EXERCISE INSTRUCTIONS: All lines holding the word "shields" should be located in the records and copied.

..............................

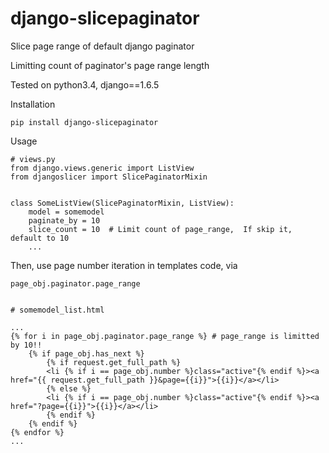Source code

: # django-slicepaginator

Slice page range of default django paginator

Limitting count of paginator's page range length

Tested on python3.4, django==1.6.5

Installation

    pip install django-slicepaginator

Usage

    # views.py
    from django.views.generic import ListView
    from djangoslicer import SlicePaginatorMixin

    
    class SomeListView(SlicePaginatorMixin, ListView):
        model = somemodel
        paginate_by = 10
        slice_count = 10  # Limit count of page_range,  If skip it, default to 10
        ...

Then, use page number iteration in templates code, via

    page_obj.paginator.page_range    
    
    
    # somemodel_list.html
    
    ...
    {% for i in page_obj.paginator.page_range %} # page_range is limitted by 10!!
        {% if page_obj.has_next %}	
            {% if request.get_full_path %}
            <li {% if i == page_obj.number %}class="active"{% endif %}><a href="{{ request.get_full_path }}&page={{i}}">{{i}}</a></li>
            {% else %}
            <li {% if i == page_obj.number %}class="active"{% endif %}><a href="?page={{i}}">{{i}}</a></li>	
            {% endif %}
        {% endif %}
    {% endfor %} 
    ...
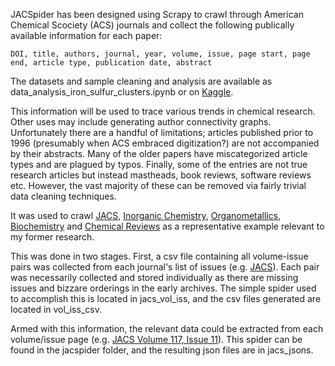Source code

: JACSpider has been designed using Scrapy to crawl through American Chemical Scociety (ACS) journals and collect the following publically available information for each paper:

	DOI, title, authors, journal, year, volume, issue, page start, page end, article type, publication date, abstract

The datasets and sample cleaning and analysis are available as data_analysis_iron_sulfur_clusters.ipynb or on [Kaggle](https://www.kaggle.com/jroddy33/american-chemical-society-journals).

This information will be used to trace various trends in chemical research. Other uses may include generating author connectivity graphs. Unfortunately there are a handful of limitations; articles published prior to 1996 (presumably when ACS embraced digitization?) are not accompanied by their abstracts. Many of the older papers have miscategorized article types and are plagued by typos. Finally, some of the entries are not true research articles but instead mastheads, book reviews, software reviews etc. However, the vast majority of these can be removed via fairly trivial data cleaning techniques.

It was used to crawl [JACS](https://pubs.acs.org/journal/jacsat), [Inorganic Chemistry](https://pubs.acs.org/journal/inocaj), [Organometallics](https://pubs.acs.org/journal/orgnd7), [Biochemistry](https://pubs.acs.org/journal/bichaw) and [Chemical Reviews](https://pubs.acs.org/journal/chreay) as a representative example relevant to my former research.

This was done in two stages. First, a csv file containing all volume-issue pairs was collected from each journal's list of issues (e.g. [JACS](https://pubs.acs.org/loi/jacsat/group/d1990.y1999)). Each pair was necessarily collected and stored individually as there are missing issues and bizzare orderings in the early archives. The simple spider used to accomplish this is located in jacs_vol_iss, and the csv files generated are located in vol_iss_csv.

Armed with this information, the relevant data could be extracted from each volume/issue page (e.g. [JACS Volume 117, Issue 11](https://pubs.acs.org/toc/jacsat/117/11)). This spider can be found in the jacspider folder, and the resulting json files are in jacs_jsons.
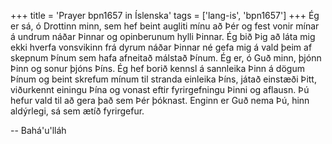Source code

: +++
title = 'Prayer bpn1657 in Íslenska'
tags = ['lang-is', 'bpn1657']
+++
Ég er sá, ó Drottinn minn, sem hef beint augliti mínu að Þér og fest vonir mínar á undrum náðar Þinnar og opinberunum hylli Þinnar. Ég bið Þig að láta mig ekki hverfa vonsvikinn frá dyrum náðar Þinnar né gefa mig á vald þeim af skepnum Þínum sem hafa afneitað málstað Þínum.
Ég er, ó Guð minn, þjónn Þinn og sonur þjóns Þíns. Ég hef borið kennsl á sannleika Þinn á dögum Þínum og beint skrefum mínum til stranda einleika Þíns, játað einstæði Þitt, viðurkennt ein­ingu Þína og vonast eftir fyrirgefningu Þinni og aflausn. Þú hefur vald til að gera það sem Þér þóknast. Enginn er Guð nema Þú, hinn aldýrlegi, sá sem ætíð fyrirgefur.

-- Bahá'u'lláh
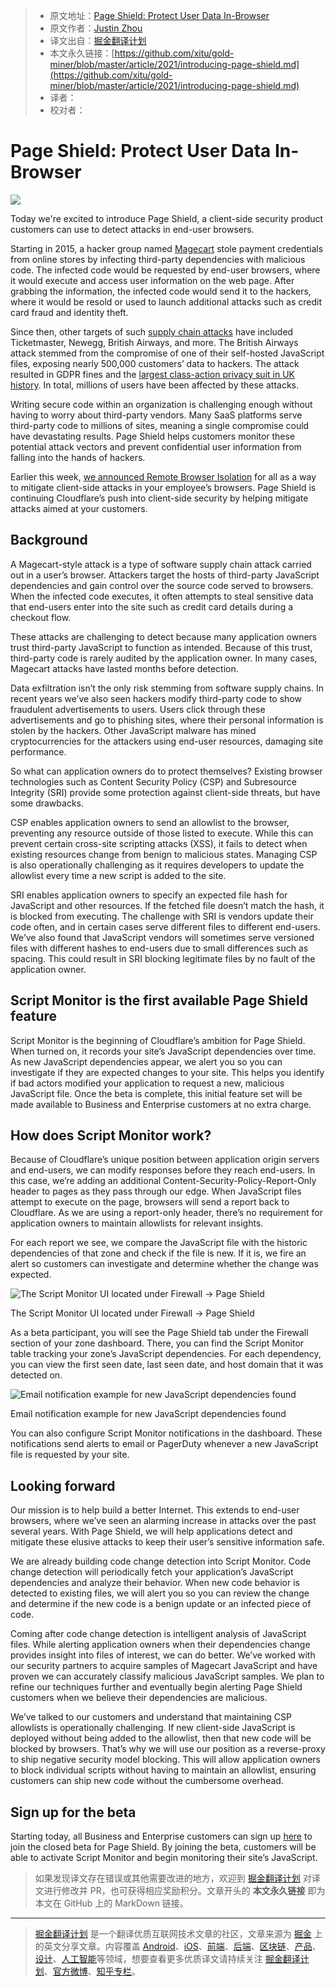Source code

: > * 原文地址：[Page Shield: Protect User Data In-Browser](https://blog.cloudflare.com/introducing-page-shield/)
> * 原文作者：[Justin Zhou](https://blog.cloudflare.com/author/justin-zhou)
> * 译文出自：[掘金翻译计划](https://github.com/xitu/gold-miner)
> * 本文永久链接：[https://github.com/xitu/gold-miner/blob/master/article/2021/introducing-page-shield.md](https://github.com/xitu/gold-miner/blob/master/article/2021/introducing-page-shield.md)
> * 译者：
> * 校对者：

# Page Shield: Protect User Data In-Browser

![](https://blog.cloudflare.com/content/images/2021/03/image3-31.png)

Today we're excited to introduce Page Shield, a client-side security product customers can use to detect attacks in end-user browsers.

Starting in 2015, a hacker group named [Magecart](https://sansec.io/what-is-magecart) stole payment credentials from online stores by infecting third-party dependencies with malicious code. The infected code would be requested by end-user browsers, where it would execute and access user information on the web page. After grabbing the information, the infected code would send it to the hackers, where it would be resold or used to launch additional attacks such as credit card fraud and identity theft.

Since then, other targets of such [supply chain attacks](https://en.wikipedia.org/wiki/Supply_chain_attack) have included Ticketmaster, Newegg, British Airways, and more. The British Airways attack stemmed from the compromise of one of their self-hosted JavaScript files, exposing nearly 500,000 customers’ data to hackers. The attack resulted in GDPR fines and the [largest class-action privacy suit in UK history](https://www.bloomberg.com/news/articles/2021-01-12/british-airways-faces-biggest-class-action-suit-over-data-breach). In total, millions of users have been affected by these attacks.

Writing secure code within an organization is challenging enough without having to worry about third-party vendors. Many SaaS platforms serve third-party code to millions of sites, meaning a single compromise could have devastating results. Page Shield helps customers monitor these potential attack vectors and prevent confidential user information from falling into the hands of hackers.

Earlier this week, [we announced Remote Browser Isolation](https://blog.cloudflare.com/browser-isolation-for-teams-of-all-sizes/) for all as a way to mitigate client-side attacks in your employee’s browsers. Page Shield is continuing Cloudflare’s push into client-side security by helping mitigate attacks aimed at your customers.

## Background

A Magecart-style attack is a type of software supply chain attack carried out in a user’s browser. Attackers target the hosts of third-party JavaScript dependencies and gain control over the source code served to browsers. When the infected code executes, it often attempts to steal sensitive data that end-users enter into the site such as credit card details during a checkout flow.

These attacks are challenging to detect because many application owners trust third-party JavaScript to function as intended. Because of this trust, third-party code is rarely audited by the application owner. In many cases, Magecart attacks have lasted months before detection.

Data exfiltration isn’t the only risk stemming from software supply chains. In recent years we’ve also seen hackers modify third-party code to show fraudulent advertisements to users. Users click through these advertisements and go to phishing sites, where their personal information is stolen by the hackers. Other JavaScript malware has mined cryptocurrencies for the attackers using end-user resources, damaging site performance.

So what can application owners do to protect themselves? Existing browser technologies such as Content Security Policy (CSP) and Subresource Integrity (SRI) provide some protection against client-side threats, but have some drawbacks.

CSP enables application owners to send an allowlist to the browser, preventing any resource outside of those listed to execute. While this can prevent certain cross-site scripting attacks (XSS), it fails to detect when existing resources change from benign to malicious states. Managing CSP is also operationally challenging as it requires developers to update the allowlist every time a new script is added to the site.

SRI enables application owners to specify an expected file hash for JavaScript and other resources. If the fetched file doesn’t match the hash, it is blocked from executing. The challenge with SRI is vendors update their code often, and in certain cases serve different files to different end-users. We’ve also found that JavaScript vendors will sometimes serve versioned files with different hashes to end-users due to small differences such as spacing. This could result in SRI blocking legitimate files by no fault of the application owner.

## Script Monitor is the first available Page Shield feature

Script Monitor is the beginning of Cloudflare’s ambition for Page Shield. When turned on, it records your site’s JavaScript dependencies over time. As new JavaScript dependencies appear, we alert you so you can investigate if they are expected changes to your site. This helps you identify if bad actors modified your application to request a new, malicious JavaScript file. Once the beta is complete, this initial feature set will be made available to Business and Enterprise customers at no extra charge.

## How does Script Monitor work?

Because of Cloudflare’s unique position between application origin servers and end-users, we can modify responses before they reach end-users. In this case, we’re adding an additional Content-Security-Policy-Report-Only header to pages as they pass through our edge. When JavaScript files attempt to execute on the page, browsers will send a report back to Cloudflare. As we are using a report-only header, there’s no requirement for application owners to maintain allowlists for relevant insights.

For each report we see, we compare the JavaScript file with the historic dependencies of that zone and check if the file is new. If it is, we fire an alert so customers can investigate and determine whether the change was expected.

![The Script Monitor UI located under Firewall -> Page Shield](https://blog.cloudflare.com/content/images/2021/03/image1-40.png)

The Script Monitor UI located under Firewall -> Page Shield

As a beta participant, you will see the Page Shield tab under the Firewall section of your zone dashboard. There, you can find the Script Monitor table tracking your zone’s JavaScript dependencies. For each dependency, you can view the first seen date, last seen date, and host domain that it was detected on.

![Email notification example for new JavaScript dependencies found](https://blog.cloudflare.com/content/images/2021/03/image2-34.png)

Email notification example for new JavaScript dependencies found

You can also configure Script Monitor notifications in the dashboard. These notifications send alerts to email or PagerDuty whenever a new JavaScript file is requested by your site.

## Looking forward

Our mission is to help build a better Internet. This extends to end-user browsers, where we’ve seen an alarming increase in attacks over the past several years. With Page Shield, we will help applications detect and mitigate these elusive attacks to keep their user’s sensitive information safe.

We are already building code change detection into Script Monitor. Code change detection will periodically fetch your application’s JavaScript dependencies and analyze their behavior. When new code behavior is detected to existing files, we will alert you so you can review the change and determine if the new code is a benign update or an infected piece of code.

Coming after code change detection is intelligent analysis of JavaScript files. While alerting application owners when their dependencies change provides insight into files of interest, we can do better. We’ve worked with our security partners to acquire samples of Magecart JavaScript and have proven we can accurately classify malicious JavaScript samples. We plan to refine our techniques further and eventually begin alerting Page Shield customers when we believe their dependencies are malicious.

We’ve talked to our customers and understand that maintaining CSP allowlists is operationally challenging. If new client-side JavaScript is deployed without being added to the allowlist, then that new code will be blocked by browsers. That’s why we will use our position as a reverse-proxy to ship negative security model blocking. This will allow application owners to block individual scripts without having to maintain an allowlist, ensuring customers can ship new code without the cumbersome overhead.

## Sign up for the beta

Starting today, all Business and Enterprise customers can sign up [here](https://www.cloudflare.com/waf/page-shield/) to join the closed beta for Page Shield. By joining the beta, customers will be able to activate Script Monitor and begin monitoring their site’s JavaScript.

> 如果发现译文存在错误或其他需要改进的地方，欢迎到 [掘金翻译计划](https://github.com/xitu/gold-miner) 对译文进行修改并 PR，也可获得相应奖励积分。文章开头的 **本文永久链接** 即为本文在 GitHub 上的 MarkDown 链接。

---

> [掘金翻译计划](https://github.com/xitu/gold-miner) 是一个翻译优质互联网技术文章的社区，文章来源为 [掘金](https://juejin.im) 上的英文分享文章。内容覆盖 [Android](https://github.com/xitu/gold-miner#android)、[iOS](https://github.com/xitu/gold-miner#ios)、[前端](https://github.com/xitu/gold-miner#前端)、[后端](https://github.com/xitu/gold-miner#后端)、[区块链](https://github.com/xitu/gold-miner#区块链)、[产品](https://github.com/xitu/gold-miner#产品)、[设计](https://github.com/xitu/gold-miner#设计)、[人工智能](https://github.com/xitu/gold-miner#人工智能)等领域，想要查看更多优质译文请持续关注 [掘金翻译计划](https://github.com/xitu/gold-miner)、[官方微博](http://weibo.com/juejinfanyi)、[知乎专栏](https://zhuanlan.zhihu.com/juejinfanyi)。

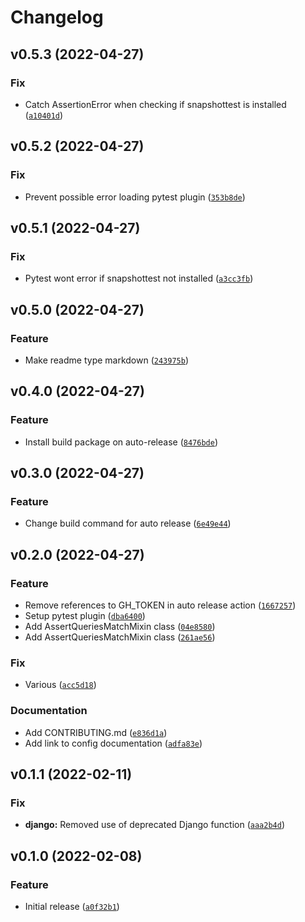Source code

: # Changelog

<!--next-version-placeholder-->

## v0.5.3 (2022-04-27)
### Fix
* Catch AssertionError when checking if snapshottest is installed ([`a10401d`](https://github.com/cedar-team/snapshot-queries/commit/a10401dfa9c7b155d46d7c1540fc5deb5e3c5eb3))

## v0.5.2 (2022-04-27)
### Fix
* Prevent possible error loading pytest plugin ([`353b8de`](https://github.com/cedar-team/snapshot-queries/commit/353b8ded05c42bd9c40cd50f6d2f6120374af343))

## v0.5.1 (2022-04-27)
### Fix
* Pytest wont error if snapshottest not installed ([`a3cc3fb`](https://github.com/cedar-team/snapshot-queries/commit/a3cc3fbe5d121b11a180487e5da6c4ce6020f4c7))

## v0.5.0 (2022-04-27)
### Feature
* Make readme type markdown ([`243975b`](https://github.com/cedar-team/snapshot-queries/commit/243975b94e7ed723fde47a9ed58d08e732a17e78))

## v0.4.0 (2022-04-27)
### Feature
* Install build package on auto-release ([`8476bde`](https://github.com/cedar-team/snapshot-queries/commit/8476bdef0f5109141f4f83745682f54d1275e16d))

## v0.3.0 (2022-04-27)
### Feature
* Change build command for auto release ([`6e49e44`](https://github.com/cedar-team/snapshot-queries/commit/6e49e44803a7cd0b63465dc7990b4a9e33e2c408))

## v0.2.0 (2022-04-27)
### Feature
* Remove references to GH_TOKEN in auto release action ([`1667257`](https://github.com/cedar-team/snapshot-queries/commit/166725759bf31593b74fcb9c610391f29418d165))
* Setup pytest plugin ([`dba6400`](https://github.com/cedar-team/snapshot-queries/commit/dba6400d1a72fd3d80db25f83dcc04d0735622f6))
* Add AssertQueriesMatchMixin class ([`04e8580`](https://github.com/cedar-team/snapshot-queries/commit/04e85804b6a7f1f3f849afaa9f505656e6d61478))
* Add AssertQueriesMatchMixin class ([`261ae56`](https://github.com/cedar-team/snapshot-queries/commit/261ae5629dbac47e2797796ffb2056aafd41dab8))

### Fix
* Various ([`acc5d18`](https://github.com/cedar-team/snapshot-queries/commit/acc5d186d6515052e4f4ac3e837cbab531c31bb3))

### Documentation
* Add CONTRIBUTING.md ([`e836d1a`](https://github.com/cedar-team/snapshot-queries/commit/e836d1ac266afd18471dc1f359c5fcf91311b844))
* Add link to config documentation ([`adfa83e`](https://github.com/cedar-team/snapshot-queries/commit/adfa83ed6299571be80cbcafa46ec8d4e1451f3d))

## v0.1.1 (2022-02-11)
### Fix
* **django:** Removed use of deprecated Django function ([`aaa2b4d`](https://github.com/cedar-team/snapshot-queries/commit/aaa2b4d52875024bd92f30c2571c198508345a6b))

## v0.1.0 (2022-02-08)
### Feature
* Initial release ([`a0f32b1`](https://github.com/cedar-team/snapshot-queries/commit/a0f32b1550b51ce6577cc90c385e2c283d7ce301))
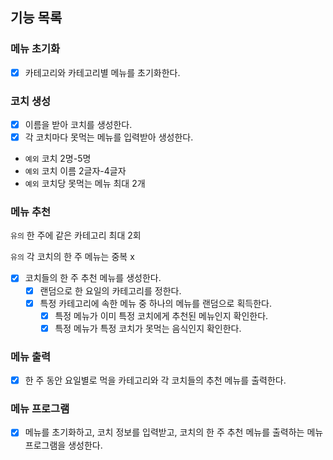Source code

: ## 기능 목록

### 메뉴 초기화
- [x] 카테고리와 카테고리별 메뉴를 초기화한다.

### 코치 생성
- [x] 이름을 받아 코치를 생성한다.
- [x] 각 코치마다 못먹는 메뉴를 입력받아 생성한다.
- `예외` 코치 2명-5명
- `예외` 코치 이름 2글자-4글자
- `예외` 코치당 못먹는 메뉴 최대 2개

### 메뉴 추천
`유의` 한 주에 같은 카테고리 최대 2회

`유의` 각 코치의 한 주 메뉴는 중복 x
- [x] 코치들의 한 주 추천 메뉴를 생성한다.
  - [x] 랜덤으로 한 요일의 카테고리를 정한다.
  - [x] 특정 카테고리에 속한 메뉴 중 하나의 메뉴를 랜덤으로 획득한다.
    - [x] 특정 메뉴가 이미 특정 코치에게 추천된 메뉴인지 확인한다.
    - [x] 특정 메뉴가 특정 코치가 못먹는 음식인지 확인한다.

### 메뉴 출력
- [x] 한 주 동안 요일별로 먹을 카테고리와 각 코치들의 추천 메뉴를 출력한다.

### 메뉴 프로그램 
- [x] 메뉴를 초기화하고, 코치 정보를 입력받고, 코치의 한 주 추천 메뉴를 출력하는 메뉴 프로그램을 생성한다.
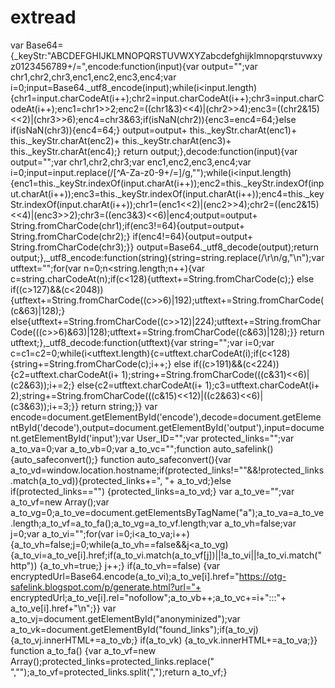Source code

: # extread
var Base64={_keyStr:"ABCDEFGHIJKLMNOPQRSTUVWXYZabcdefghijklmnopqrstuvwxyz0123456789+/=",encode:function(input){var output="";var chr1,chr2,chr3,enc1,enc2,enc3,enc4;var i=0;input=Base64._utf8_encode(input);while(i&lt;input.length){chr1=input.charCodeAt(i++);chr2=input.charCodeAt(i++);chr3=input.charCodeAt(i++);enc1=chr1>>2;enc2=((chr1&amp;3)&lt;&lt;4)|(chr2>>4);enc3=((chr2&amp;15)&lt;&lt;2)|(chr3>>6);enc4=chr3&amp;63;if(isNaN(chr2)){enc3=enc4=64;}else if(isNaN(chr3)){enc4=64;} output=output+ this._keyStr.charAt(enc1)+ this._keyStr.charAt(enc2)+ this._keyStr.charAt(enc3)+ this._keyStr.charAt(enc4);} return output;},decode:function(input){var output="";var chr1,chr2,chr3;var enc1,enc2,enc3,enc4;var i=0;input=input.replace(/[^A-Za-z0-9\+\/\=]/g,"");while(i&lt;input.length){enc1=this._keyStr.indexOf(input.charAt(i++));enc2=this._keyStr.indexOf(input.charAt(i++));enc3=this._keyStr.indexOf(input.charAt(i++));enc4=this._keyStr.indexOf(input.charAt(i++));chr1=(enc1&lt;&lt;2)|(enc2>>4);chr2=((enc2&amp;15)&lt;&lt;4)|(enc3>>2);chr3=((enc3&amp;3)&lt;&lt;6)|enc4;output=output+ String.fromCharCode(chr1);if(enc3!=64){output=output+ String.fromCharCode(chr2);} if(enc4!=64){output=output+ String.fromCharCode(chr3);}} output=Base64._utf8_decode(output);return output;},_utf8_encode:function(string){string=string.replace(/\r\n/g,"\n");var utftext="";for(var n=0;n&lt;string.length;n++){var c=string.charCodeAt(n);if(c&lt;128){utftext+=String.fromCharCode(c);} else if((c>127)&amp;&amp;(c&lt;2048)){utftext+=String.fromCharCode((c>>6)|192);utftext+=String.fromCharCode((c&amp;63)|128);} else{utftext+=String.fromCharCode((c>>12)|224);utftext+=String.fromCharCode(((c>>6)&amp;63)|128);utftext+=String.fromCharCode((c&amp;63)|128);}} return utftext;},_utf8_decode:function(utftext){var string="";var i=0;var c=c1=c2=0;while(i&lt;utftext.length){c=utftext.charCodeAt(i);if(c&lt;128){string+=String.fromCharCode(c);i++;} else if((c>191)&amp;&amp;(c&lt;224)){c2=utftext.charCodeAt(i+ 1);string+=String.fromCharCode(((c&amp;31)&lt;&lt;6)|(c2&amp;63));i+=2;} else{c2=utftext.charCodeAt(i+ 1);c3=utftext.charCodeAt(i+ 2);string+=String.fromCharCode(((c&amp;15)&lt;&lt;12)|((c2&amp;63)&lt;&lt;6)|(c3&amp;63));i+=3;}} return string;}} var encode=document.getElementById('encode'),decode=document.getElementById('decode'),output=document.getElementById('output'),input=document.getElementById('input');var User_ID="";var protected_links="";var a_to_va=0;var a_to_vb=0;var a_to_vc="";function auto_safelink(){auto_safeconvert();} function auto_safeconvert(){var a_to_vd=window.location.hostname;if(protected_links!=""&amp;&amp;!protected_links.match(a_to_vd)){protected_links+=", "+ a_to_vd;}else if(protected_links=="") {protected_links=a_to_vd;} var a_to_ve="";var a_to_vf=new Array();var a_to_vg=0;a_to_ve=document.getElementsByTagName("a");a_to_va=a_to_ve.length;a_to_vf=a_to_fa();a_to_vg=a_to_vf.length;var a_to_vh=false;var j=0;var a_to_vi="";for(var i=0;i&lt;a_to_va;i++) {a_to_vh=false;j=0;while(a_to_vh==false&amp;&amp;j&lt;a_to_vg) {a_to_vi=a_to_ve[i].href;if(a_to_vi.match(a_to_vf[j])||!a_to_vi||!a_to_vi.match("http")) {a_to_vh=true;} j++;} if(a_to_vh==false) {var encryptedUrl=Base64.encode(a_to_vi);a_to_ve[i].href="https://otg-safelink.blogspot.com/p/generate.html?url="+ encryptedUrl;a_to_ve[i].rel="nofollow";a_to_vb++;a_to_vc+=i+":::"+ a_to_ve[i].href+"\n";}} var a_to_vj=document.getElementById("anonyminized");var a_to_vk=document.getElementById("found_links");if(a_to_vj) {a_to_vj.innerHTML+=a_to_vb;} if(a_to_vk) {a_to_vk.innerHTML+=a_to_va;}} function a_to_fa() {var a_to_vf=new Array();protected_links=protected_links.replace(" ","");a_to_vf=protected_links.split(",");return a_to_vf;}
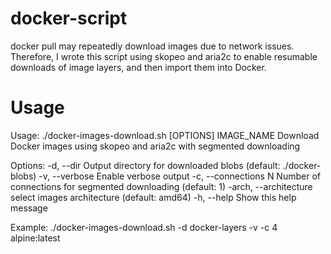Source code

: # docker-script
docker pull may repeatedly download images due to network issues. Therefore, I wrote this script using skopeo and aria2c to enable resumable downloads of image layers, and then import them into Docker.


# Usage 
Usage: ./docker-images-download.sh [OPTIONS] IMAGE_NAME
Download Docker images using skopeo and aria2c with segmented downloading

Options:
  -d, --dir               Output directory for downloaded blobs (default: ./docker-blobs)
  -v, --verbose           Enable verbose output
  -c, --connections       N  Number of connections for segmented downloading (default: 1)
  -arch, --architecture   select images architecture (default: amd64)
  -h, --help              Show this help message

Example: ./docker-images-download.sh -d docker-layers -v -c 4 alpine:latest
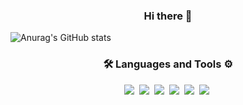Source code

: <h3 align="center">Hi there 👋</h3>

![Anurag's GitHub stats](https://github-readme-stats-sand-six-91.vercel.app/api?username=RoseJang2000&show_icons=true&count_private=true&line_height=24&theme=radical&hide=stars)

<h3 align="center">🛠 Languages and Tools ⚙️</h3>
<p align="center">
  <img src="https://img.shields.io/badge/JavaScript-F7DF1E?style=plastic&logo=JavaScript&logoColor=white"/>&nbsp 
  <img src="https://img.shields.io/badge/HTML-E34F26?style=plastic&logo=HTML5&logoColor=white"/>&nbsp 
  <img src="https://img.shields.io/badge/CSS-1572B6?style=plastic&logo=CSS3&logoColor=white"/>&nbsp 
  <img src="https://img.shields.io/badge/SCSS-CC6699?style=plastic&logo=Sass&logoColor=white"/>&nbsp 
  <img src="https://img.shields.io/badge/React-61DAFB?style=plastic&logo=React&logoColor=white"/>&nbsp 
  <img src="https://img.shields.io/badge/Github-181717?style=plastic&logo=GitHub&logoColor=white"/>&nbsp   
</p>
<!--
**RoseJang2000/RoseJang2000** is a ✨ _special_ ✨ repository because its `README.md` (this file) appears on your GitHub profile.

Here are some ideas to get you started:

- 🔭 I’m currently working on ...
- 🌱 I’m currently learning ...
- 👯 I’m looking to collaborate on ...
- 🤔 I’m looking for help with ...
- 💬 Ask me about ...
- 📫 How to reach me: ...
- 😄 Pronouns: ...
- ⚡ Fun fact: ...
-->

..............................

WORKED SOLUTION:
  <img src="https://img.shields.io/badge/JavaScript-F7DF1E?style=plastic&logo=JavaScript&logoColor=white"/>&nbsp 
  <img src="https://img.shields.io/badge/HTML-E34F26?style=plastic&logo=HTML5&logoColor=white"/>&nbsp 
  <img src="https://img.shields.io/badge/CSS-1572B6?style=plastic&logo=CSS3&logoColor=white"/>&nbsp 
  <img src="https://img.shields.io/badge/SCSS-CC6699?style=plastic&logo=Sass&logoColor=white"/>&nbsp 
  <img src="https://img.shields.io/badge/React-61DAFB?style=plastic&logo=React&logoColor=white"/>&nbsp 
  <img src="https://img.shields.io/badge/Github-181717?style=plastic&logo=GitHub&logoColor=white"/>&nbsp   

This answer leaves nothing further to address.